Generally speaking, the only war I actively support and consider fully just would be a revolutionary one of the working class, which is an inherently internal war. The only adage of "No war except class warfare". Not an international conflict for sure.

-2 ( +2 / -4 )

Iraq.Reason for US agression (sic) were WMD in hands of Saddam Hussein/official version/.

Libya.Reason of US agression (sic) was regime of Ghaddafi/official version/.

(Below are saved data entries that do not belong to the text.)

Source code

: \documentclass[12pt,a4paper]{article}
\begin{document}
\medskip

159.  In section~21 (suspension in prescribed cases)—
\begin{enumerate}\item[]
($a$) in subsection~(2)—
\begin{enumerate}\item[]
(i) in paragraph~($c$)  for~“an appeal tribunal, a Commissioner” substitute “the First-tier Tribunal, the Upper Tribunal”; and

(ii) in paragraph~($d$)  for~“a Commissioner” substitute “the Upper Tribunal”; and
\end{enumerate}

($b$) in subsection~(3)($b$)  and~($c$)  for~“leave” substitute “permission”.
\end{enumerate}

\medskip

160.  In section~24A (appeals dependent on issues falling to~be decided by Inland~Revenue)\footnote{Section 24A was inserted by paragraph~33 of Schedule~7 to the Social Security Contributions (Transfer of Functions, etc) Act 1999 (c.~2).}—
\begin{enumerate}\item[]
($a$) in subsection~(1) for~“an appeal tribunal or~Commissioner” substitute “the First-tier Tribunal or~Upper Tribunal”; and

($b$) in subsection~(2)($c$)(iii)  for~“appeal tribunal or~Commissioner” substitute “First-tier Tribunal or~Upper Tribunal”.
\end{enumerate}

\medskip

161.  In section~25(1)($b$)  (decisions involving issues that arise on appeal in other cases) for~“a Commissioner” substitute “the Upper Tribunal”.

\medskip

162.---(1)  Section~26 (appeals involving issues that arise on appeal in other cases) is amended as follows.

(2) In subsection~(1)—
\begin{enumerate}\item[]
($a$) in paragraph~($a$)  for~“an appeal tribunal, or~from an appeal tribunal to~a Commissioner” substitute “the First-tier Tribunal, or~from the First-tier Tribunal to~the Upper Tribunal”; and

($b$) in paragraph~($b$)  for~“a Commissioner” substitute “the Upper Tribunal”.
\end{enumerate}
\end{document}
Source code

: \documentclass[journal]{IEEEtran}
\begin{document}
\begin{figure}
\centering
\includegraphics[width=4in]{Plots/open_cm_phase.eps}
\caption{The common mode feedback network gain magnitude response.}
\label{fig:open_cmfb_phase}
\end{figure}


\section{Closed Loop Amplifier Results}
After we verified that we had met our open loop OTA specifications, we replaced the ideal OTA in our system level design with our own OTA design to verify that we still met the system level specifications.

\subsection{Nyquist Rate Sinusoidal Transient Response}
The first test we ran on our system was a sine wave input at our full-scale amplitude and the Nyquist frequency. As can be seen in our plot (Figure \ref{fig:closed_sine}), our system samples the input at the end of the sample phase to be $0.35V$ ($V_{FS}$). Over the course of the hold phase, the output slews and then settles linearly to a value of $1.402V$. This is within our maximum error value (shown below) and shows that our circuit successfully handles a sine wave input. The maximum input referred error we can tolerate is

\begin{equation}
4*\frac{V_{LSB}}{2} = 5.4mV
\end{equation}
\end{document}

Syria.Reason of US agression (sic) was war against terrorism/official version/.

The 2nd Iraq war was completely unjustified and never should have been allowed.

The 1st Iraq war was after Iraq invaded a neighboring country and that neighbor ASKED for US help. Completely justified.

Libya? That wasn't a war. It was a UN-military action after uprisings (remember the Arab Spring?) by Libyans demanded Qaddafi step down. 2 other Arab countries had a peaceful power transfer. Libyans wanted the same. It took about 9 months for Qaddafi to leave power. A month later, the Libyan populist fighters found Qaddafi in his home town and killed him.

Syria was/is a civil war, but with genocide by the existing govt. I don't know if any outsiders should have been involved. How many civilians are allowed to be killed by a govt before the larger world does something? I don't know the answer. Do nothing and history will judge. Do something and pacifist will judge. Is going to war to stop someone from killing 10s of thousands of his own people, in the same country, justified? https://www.hrw.org/world-report/2021/country-chapters/syria How many people need to be forced to leave their homes due to violent attacks before action is required?

If you country never gets involved, then imagine how different this world would be if evil was in control, unchecked. That's a scary world.

-2 ( +1 / -3 )

It is best to avoid getting into these situations to start, but humans make mistakes.

Yes. War can be justified.

Two examples:

a) If an organization kills over 3000 people in a different country, then has a govt hide the leaders behind the attacks/killings, so that govt should expect war. Afghanistan is an example.

b) If an organization invades other country without cause with their military, breaking things and killing people. That's cause for war. Iraq invaded UAE and Russia invaded Ukraine are examples.

Entering another country, uninvited, because they are having a civil war would not be a good reason for war.

How the war should be fought, is a very different question.

If the victim country "turns the other cheek" after thousands are killed, then they are asking for other attacks from both the same and other organizations. This would be unacceptable. How many of your neighbors being killed is an acceptable number before a war is declared?

-3 ( +2 / -5 )

Yes, invasion of your country by a psycho madman.

Or, anyone.

Starting a war is never morally justifiable. Responding to an invasion of your land is never not morally justifiable.